Basically, the disks would rest in a wooden frame with a notched axle, and each disc would display one digit at a time through a little window, allowing you to rotate them between 0 and 9. Or between 1 and 0, depending on where you arbitrarily start your index.
(The size of the discs in this image is essentially syntactic sugar, illustrating how your available space runs out as you approach the outer limits, but of course in a real model you would want the discs to be of the same size, for obvious reasons.)
Good thing we’ve got digital computers to move simplified, microscopic versions of these pieces around for us, because… yikes.
Building a functional version of one of these would be a challenge.
These “number things” can get pretty big, and sometimes you even have to manage more than one at a time!
But the power and success of the concept still lies in its utility: A mechanical system like the one above might be sufficient, and a digital system might be better, but all that is truly necessary for humans is pen and paper.
We only need to add some kind of stylus and some kind of surface – plus our ten digits – and suddenly we can compute and keep track of incredibly large measurements with little-to-no effort.
Just by virtue of this tracking toolkit, we quickly become masters of quantity and scale, regardless of whether or not our minds can truly fathom it.
(As for the measurements themselves, you’re on your own. This device would only help you keep track of them.)
Even in the absence of digital technology, find any page you can write on and suddenly you will command at your fingertips as many rational numbers as you can handle.
The rest of the animal kingdom will tremble before this immense power, but for a human, learning quasi-magical systems like these are a trivial fact of adolescence.
But as with all power extended, there inevitably comes a weak point.
And this is no different.
For it is all too easy to get lost in the curves of the symbols themselves, forgetting the hidden methods and convoluted patterns that get trapped beneath the veil of well-practiced movements.
Ordering magnitudes via joined, iterative, denary functions is one extremely effective way to track measured relationships at different scales.
Yet still – there are always other ways.
But I’m sure there’s no need to worry about those.
After all, with this system we can order all of magnitude itself! And we haven’t even mentioned the power of addition or multiplication yet, let alone division.
Or… have we? 🤔
And let’s not even get started on those pesky irrational numbers.
Or any of the other kinds of “numbers.”
Or any of the other kinds of “functions.”
Actually, now that you mention it this system is starting to feel… kinda messy.

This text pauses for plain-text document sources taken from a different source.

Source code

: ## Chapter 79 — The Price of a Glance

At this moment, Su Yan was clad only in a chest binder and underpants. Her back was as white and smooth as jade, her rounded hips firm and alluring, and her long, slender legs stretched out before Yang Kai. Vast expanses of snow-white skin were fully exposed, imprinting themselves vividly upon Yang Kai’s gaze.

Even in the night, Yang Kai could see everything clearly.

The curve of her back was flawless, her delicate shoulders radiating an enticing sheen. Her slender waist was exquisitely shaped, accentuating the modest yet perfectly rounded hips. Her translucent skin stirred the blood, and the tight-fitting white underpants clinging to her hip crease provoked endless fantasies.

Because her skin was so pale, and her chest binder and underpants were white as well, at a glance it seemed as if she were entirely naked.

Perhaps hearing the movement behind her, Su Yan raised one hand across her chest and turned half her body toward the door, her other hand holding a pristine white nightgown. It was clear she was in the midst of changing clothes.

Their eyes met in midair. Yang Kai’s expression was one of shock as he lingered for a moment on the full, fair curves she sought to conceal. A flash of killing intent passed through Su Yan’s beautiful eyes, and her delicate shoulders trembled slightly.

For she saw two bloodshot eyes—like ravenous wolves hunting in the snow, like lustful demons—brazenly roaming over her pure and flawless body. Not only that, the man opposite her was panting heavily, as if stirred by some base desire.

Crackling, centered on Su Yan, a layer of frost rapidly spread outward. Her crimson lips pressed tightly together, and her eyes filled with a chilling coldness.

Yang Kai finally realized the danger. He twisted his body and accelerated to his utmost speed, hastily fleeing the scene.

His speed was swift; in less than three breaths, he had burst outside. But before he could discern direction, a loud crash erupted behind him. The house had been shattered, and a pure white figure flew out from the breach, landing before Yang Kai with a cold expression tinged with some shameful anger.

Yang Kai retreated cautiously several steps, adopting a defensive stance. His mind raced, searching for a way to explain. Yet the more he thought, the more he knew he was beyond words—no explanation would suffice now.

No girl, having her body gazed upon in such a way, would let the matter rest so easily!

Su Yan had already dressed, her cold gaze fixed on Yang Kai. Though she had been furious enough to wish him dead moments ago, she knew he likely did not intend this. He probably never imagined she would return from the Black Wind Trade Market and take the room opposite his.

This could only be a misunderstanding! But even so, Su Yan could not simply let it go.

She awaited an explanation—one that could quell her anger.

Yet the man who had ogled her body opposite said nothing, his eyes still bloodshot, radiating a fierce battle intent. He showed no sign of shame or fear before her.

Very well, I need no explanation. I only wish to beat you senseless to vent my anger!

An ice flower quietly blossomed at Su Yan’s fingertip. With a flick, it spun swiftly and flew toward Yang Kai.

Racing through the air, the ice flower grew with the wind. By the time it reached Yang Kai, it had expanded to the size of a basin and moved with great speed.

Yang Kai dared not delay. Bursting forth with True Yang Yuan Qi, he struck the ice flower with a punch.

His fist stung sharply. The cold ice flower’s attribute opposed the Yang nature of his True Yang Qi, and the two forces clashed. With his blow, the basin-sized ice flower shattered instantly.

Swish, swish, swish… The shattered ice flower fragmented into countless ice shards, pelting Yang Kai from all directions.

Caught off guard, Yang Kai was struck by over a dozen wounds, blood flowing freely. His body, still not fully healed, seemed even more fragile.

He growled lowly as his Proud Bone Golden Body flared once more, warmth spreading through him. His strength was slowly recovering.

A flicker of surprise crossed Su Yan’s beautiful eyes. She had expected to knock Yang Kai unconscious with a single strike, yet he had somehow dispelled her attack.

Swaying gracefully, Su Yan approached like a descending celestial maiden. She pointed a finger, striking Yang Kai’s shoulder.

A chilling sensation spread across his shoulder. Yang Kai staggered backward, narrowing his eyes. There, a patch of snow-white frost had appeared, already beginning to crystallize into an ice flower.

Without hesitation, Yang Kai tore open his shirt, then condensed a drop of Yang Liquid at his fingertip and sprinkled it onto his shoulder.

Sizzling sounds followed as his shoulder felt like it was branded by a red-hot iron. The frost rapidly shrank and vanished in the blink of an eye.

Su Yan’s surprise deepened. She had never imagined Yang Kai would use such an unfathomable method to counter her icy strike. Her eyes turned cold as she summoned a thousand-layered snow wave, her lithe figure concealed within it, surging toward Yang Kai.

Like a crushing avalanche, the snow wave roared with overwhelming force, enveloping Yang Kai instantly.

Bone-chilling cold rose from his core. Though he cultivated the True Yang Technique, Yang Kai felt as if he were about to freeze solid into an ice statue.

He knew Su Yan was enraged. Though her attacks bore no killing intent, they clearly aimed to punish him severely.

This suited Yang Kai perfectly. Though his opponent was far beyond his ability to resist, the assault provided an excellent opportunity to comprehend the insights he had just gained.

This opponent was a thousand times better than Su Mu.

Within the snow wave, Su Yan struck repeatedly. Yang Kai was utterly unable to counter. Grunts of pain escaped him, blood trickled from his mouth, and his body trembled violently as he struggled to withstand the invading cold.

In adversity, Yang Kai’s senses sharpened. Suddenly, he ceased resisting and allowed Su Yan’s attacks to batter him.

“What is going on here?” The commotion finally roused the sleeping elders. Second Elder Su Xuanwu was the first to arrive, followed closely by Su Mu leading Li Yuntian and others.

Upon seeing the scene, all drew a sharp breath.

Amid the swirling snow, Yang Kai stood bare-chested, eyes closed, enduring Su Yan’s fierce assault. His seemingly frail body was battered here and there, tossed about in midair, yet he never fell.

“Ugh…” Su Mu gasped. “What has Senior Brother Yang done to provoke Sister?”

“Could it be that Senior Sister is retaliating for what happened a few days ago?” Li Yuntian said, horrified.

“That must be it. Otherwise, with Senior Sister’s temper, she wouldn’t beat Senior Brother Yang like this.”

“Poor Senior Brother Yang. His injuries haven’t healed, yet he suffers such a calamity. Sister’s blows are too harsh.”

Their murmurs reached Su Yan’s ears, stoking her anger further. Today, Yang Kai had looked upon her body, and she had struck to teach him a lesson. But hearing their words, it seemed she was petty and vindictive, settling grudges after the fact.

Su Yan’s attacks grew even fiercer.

I hope things don’t get out of hand.
That’s how you introduce hazards and halting problems, and real-world mechanical/digital systems aren’t going to be quite so friendly about that.
True deterministic systems enforce all the little rules you introduce, even if only by accident, so you better have some kind of real strategy or ruleset in place for smoothing out those rough edges.
Otherwise things will go haywire. Inevitably. In time.
So much for the Curry-Howard-Lambek isomorphism, I guess?
— yoav golan